Notifications are not expected to return a value, any value returned from its callback is ignored.

The callback is executed within an eval block, if it dies the error will be logged but otherwise the worker will continue running.

Example:

  package MyWorker;
  use base 'Beekeeper::Worker';
  
  sub on_startup {
      my $self = shift;
      
      $self->accept_notifications(
          'foo.bar' => 'bar',       # call $self->bar for notifications 'foo.bar'
          'foo.baz' => $coderef,    # call $self->$coderef for notifications 'foo.baz'
          'foo.*'   => 'fallback',  # call $self->fallback for any other 'foo.*'
      );
  }  
  
  sub bar {
       my ($self, $params, $req) = @_
       
       # $self is a MyWorker object
       # $params is a ref to the notification data
       # $req is a Beekeeper::JSONRPC::Notification object
  }

accept_jobs ( $method => $callback, ... )

Make this worker start accepting specified RPC requests from message bus.

$method is a string with the format "{service_class}.{method}". A default or fallback handler can be specified using a wildcard as "{service_class}.*".

$callback is a method name or a coderef that will be called when a request is received. When executed, the callback will receive two parameters $params (which contains the notification data itself) and $req which is a Beekeeper::JSONRPC::Request object (usually redundant unless you need to inspect request headers).

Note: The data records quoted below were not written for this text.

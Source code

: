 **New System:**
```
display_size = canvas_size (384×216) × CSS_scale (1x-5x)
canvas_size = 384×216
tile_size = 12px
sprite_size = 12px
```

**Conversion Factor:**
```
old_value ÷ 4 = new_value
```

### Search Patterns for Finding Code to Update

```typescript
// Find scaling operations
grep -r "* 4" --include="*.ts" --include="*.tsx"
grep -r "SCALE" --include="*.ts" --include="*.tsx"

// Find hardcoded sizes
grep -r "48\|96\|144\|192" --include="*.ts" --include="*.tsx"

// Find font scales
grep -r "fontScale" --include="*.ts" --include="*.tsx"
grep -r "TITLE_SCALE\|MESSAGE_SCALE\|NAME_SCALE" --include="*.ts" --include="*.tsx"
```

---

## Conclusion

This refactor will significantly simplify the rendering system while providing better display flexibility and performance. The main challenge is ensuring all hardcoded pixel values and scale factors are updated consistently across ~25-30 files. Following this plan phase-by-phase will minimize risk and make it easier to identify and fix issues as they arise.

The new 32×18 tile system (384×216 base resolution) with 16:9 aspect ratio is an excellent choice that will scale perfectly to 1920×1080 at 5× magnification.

The value or data ref returned by the callback will be sent back to the caller as response.

The callback is executed within an eval block, if it dies the error will be logged but otherwise the worker will continue running, and the caller will receive a generic error response.

Example:

  package MyWorker;
  use base 'Beekeeper::Worker';
  
  sub on_startup {
      my $self = shift;
      
      $self->accept_jobs(
          'foo.inc' => 'inc',       # call $self->inc for requests to 'foo.inc'
          'foo.baz' => $coderef,    # call $self->$coderef for requests to 'foo.baz'
          'foo.*'   => 'fallback',  # call $self->fallback for any other 'foo.*'
      );
  }
  
  sub bar {
       my ($self, $params, $req) = @_
       
       # $self is a MyWorker object
       # $params is a ref to the parameters of the request
       # $req is a Beekeeper::JSONRPC::Request object
       
       return $params->{number} + 1;
  }

stop_accepting_notifications ( $method, ... )

Make this worker stop accepting specified notifications from message bus.

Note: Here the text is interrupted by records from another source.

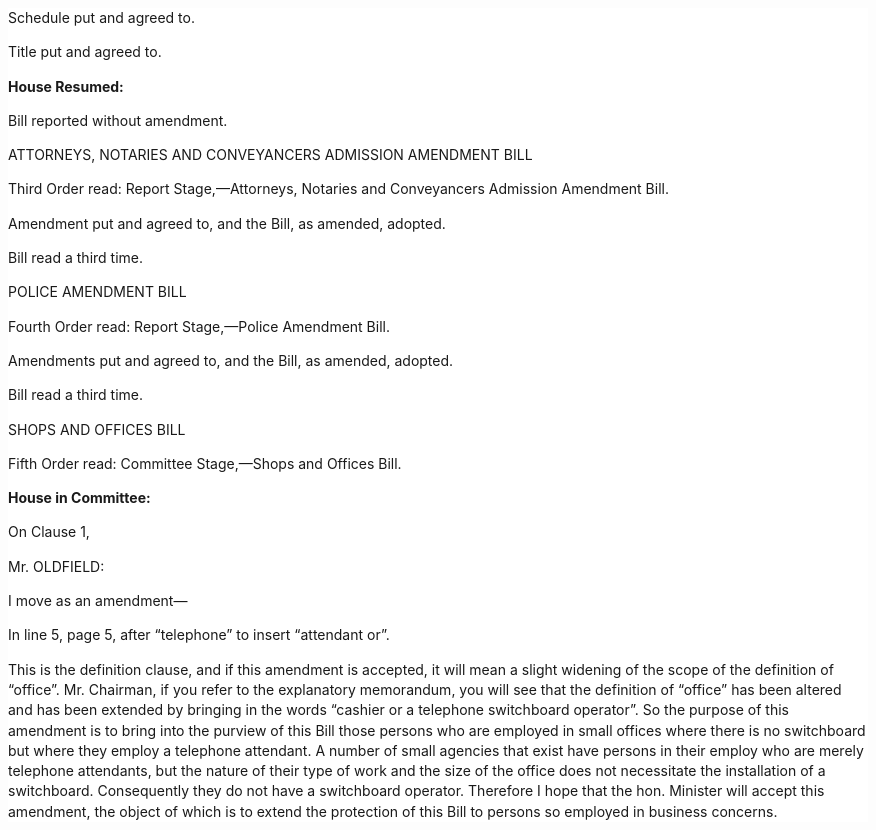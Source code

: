 <p>Schedule put and agreed to.</p>

<p>Title put and agreed to.</p>

<p><b>House Resumed:</b></p>

<p>Bill reported without amendment.</p>

</speech>

</debateSection>

<debateSection name="#attorneys,_notaries_and_conveyancers_admission_amendment_bill">

<heading>ATTORNEYS, NOTARIES AND CONVEYANCERS ADMISSION AMENDMENT BILL</heading>

<p>Third Order read: Report Stage,&#x2014;Attorneys, Notaries and Conveyancers Admission Amendment Bill.</p>

<p>Amendment put and agreed to, and the Bill, as amended, adopted.</p>

<p>Bill read a third time.</p>

</debateSection>

<debateSection name="#police_amendment_bill">

<heading>POLICE AMENDMENT BILL</heading>

<p>Fourth Order read: Report Stage,&#x2014;Police Amendment Bill.</p>

<p>Amendments put and agreed to, and the Bill, as amended, adopted.</p>

<p>Bill read a third time.</p>

</debateSection>

<debateSection name="#shops_and_offices_bill">

<heading>SHOPS AND OFFICES BILL</heading>

<p>Fifth Order read: Committee Stage,&#x2014;Shops and Offices Bill.</p>

<p><b>House in Committee:</b></p>

<p>On Clause 1,</p>

<speech by="#oldfield">

<from>Mr. <person refersTo="hansard_za">OLDFIELD</person>:</from>

<p>I move as an amendment&#x2014;</p>

<block name="quote">In line 5, page 5, after &#x201C;telephone&#x201D; to insert &#x201C;attendant or&#x201D;.</block>

<p>This is the definition clause, and if this amendment is accepted, it will mean a slight widening of the scope of the definition of &#x201C;office&#x201D;. Mr. Chairman, if you refer to the explanatory memorandum, you will see that the definition of &#x201C;office&#x201D; has been altered and has been extended by bringing in the words &#x201C;cashier or a telephone switchboard operator&#x201D;. So the purpose of this amendment is to bring into the purview of this Bill those persons who are employed in small offices where there is no switchboard but where they employ a telephone attendant. A number of small agencies that exist have persons in their employ who are merely telephone attendants, but the nature of their type of work and the size of the office does not necessitate the installation of a switchboard. Consequently they do not have a switchboard operator. Therefore I hope that the hon. Minister will accept this amendment, <span class="col_6631-6632" refersTo="page_649"/>the object of which is to extend the protection of this Bill to persons so employed in business concerns.</p>
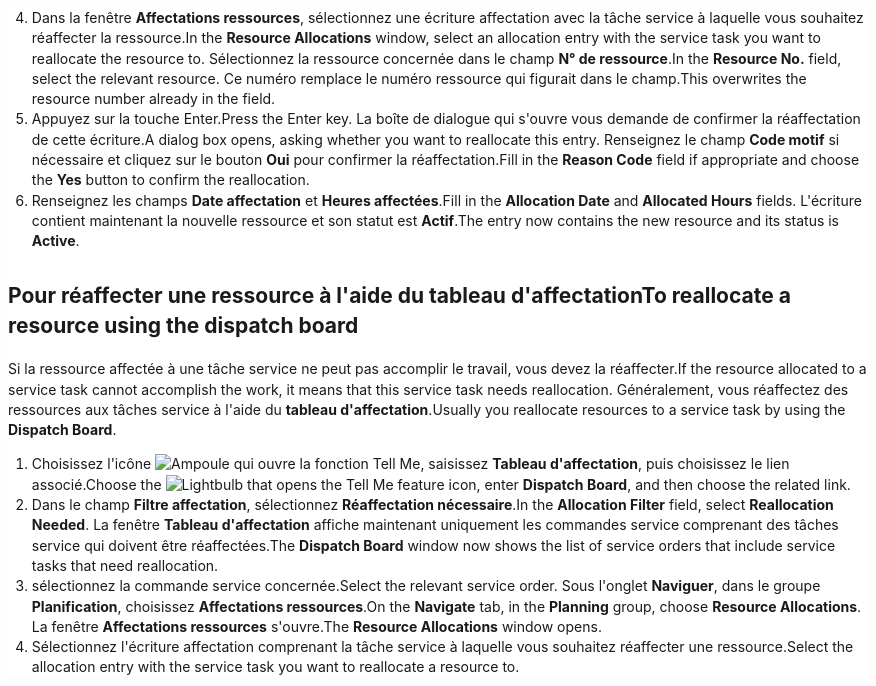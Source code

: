4. <span data-ttu-id="c3a2e-168">Dans la fenêtre **Affectations ressources**, sélectionnez une écriture affectation avec la tâche service à laquelle vous souhaitez réaffecter la ressource.</span><span class="sxs-lookup"><span data-stu-id="c3a2e-168">In the **Resource Allocations** window, select an allocation entry with the service task you want to reallocate the resource to.</span></span> <span data-ttu-id="c3a2e-169">Sélectionnez la ressource concernée dans le champ **N° de ressource**.</span><span class="sxs-lookup"><span data-stu-id="c3a2e-169">In the **Resource No.** field, select the relevant resource.</span></span> <span data-ttu-id="c3a2e-170">Ce numéro remplace le numéro ressource qui figurait dans le champ.</span><span class="sxs-lookup"><span data-stu-id="c3a2e-170">This overwrites the resource number already in the field.</span></span>  
5. <span data-ttu-id="c3a2e-171">Appuyez sur la touche Enter.</span><span class="sxs-lookup"><span data-stu-id="c3a2e-171">Press the Enter key.</span></span> <span data-ttu-id="c3a2e-172">La boîte de dialogue qui s'ouvre vous demande de confirmer la réaffectation de cette écriture.</span><span class="sxs-lookup"><span data-stu-id="c3a2e-172">A dialog box opens, asking whether you want to reallocate this entry.</span></span> <span data-ttu-id="c3a2e-173">Renseignez le champ **Code motif** si nécessaire et cliquez sur le bouton **Oui** pour confirmer la réaffectation.</span><span class="sxs-lookup"><span data-stu-id="c3a2e-173">Fill in the **Reason Code** field if appropriate and choose the **Yes** button to confirm the reallocation.</span></span>  
6. <span data-ttu-id="c3a2e-174">Renseignez les champs **Date affectation** et **Heures affectées**.</span><span class="sxs-lookup"><span data-stu-id="c3a2e-174">Fill in the **Allocation Date** and **Allocated Hours** fields.</span></span> <span data-ttu-id="c3a2e-175">L'écriture contient maintenant la nouvelle ressource et son statut est **Actif**.</span><span class="sxs-lookup"><span data-stu-id="c3a2e-175">The entry now contains the new resource and its status is **Active**.</span></span>

## <a name="to-reallocate-a-resource-using-the-dispatch-board"></a><span data-ttu-id="c3a2e-176">Pour réaffecter une ressource à l'aide du tableau d'affectation</span><span class="sxs-lookup"><span data-stu-id="c3a2e-176">To reallocate a resource using the dispatch board</span></span>  
<span data-ttu-id="c3a2e-177">Si la ressource affectée à une tâche service ne peut pas accomplir le travail, vous devez la réaffecter.</span><span class="sxs-lookup"><span data-stu-id="c3a2e-177">If the resource allocated to a service task cannot accomplish the work, it means that this service task needs reallocation.</span></span> <span data-ttu-id="c3a2e-178">Généralement, vous réaffectez des ressources aux tâches service à l'aide du **tableau d'affectation**.</span><span class="sxs-lookup"><span data-stu-id="c3a2e-178">Usually you reallocate resources to a service task by using the **Dispatch Board**.</span></span>  

1. <span data-ttu-id="c3a2e-179">Choisissez l'icône ![Ampoule qui ouvre la fonction Tell Me](media/ui-search/search_small.png "Dites-moi ce que vous voulez faire"), saisissez **Tableau d'affectation**, puis choisissez le lien associé.</span><span class="sxs-lookup"><span data-stu-id="c3a2e-179">Choose the ![Lightbulb that opens the Tell Me feature](media/ui-search/search_small.png "Tell me what you want to do") icon, enter **Dispatch Board**, and then choose the related link.</span></span>  
2. <span data-ttu-id="c3a2e-180">Dans le champ **Filtre affectation**, sélectionnez **Réaffectation nécessaire**.</span><span class="sxs-lookup"><span data-stu-id="c3a2e-180">In the **Allocation Filter** field, select **Reallocation Needed**.</span></span> <span data-ttu-id="c3a2e-181">La fenêtre **Tableau d'affectation** affiche maintenant uniquement les commandes service comprenant des tâches service qui doivent être réaffectées.</span><span class="sxs-lookup"><span data-stu-id="c3a2e-181">The **Dispatch Board** window now shows the list of service orders that include service tasks that need reallocation.</span></span>  
3. <span data-ttu-id="c3a2e-182">sélectionnez la commande service concernée.</span><span class="sxs-lookup"><span data-stu-id="c3a2e-182">Select the relevant service order.</span></span> <span data-ttu-id="c3a2e-183">Sous l'onglet **Naviguer**, dans le groupe **Planification**, choisissez **Affectations ressources**.</span><span class="sxs-lookup"><span data-stu-id="c3a2e-183">On the **Navigate** tab, in the **Planning** group, choose **Resource Allocations**.</span></span> <span data-ttu-id="c3a2e-184">La fenêtre **Affectations ressources** s'ouvre.</span><span class="sxs-lookup"><span data-stu-id="c3a2e-184">The **Resource Allocations** window opens.</span></span>  
4. <span data-ttu-id="c3a2e-185">Sélectionnez l'écriture affectation comprenant la tâche service à laquelle vous souhaitez réaffecter une ressource.</span><span class="sxs-lookup"><span data-stu-id="c3a2e-185">Select the allocation entry with the service task you want to reallocate a resource to.</span></span>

$method must be one of the strings used previously in accept_notifications.

stop_accepting_jobs ( $method, ... )

Make this worker stop accepting specified RPC requests from message bus.

$method must be one of the strings used previously in accept_jobs.

stop_working

Make this worker stop processing RPC requests and exit. Unprocessed jobs will be resent to another worker by the message broker, unprocessed notifications will be ignored.

This is the default signal handler for TERM signal. If this method is called manually WorkerPool will immediately respawn the worker again after it exits.

SEE ALSO

Beekeeper::Client, Beekeeper::WorkerPool, Beekeeper::Logger.

AUTHOR

José Micó, jose.mico@gmail.com

COPYRIGHT AND LICENSE

Copyright 2015 José Micó.

This is free software; you can redistribute it and/or modify it under the same terms as the Perl 5 programming language itself.

This software is distributed in the hope that it will be useful, but it is provided “as is” and without any express or implied warranties. For details, see the full text of the license in the file LICENSE.